Carl-Spier-Straße feierlich eingeweiht – Gedenken an Erfurter Holocaustopfer

13.10.2022 10:42

Der in der Lingelfläche zwischen „Martin-Andersen-Nexö-Straße“ und „Schützenplatz“ gelegene Teilbereich der Arnstädter Straße wurde in Carl-Spier-Straße umbenannt. Heute fand die feierliche Einweihung dieser Straße durch Erfurts Oberbürgermeister Andreas Bausewein statt. Die Stadt gedenkt damit Carl Spier, dem ehemaligen Direktor der Lingel Schuhfabrik, der 1945 dem Holocaust zum Opfer fiel.

Straße an der Lingelfläche erhält neuen Namen

Straßenschild mit dem Schriftzug Carl-Spier-Straße
Foto: Am 13. Oktober wurde die Carl-Spier-Straße eingeweiht. Foto: © Stadtverwaltung Erfurt
Foto: Die Straße liegt zwischen Schützenplatz und Martin-Andersen-Nexö-Straße. Foto: © Stadtverwaltung Erfurt

Carl Ludwig Spier (geb. 1900) war von 1931 bis 1935 als Direktor der Lingel Schuhfabrik AG tätig. Gemeinsam mit seiner Ehefrau Hilde lebte er seit 1926 in Erfurt. Hier sind auch die beiden gemeinsamen Kinder Marianne und Rolf geboren. 1935 floh die jüdische Familie ins Exil nach Brüssel. Carl Ludwig wurde im Mai 1940 verhaftet und nach Frankreich abgeschoben. Hilde floh mit den Kindern nach Südfrankreich, sie gelangten ins Lager Gurs. Ende Juli 1940 kamen sie nach Saint Cyprien. Dort war Carl Ludwig interniert, wurde jedoch kurz darauf nach Gurs verlegt. Nach mehreren Monaten der Trennung und des gemeinsamen Aufenthalts in Meillon lebten sie in der unbesetzten Zone Frankreichs bis zur großen Razzia im August 1942. Die Familie wurde in Nizza in einem Sammellager für ausländische Juden interniert. Dort trennten sich die Eltern später von ihren Kindern. Sie taten das im Bewusstsein, dass Marianne und Rolf daraufhin in der Obhut vertrauenswürdiger Menschen und in Sicherheit waren. Über das Internierungslager Drancy wurden Hilde und Carl Ludwig Spier in das Vernichtungslager Auschwitz deportiert. Hilde starb 1942. Carl Ludwig wurde in verschiedene Konzentrationslager verlegt, am 20. Januar 1945 in das Konzentrationslager Buchenwald. Er starb am 1. Februar 1945 auf einem Todesmarsch nach Buchenwald.

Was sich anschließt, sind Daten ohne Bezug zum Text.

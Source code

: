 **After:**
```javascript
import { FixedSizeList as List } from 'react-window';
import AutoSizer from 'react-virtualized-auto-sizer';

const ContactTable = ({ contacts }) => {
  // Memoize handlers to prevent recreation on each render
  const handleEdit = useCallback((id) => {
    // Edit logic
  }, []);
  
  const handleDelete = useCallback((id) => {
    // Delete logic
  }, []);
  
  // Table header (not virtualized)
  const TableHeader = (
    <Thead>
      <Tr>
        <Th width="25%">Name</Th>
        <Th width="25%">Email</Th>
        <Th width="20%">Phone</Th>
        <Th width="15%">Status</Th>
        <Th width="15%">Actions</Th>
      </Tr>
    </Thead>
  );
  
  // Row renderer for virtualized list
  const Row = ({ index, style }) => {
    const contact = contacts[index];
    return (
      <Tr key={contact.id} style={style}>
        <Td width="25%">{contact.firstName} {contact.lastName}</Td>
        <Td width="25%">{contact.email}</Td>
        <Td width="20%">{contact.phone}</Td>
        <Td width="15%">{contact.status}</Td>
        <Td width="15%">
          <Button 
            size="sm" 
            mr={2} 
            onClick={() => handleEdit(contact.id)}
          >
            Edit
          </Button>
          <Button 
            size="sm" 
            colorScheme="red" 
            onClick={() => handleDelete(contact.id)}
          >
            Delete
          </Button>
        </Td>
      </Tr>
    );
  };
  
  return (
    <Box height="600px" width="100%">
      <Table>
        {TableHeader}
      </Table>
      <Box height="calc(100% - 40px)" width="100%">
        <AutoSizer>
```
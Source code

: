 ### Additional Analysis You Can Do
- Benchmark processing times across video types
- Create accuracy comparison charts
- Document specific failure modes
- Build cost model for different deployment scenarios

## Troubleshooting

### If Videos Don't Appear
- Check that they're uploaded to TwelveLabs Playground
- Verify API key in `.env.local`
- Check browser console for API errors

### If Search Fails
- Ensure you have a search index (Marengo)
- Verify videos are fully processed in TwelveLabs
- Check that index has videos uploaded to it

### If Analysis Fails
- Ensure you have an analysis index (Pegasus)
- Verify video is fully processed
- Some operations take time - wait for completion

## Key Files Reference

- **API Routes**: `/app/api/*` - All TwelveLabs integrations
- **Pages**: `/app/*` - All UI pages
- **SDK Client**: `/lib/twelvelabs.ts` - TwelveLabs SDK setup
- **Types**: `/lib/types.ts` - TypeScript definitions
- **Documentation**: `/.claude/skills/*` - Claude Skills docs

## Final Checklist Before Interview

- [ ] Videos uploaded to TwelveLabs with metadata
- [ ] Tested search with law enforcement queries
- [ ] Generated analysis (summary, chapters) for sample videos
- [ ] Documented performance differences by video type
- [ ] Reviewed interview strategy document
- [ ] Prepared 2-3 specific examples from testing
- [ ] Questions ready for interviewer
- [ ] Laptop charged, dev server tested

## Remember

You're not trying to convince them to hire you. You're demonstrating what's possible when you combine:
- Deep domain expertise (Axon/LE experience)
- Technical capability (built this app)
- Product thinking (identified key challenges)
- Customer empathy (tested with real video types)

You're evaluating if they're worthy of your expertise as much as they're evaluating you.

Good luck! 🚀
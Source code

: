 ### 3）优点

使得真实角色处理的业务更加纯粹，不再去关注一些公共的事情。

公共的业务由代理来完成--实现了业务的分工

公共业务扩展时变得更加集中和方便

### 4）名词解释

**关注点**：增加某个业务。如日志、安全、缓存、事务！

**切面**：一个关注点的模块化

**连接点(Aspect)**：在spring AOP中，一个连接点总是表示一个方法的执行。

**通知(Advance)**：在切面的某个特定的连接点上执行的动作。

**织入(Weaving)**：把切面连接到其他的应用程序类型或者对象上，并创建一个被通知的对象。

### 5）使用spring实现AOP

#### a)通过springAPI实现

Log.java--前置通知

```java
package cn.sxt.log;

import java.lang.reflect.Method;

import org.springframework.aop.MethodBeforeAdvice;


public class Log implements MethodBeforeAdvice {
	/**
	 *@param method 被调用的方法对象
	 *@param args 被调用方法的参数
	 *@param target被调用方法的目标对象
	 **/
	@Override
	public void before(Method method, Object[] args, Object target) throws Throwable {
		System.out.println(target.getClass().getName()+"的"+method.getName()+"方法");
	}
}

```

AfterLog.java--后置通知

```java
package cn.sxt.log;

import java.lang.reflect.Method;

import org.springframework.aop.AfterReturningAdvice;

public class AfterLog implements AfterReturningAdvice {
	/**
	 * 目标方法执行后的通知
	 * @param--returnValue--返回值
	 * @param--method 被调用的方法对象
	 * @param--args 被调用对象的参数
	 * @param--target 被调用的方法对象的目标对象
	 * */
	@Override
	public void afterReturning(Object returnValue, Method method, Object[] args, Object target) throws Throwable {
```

Seine Kinder Marianne und Rolf Spier Donati überlebten den Krieg und wohnen heute in Frankreich. Beide konnten aus gesundheitlichen Gründen nicht zur Straßeneinweihung anreisen, sind aber sehr dankbar für die Ehrung ihres Vaters, wie sie in einem Schreiben an den Oberbürgermeister betonten.

Spiers Tochter Marianne unterstützte ebenso wie der „Kommunale Arbeitskreis Erfurter GeDenken 1933 – 1945“ den konkreten Benennungsvorschlag. Auch die Straßennamenkommission befürwortete diesen, „da mit dem Namen Carl Ludwig Spier sowohl ein gebietsbezogener, als auch ein thematischer Zusammenhang zur Lingelfläche herstellbar ist“. Der Ausschuss für Bildung und Kultur stimmte im April der Umbenennung der Straße zu, sodass diese 14 Tage nach der im Amtsblatt erfolgten Veröffentlichung in Kraft trat.

Die drei weiteren neuen Straßennamen für das „Quartier Lingel am Steigerwald“ sind ebenfalls beschlossen: Lingelstraße, Zäunemannweg und Dacherödenweg. Nach Abschluss der Bauarbeiten werden auch diese offiziell eingeweiht.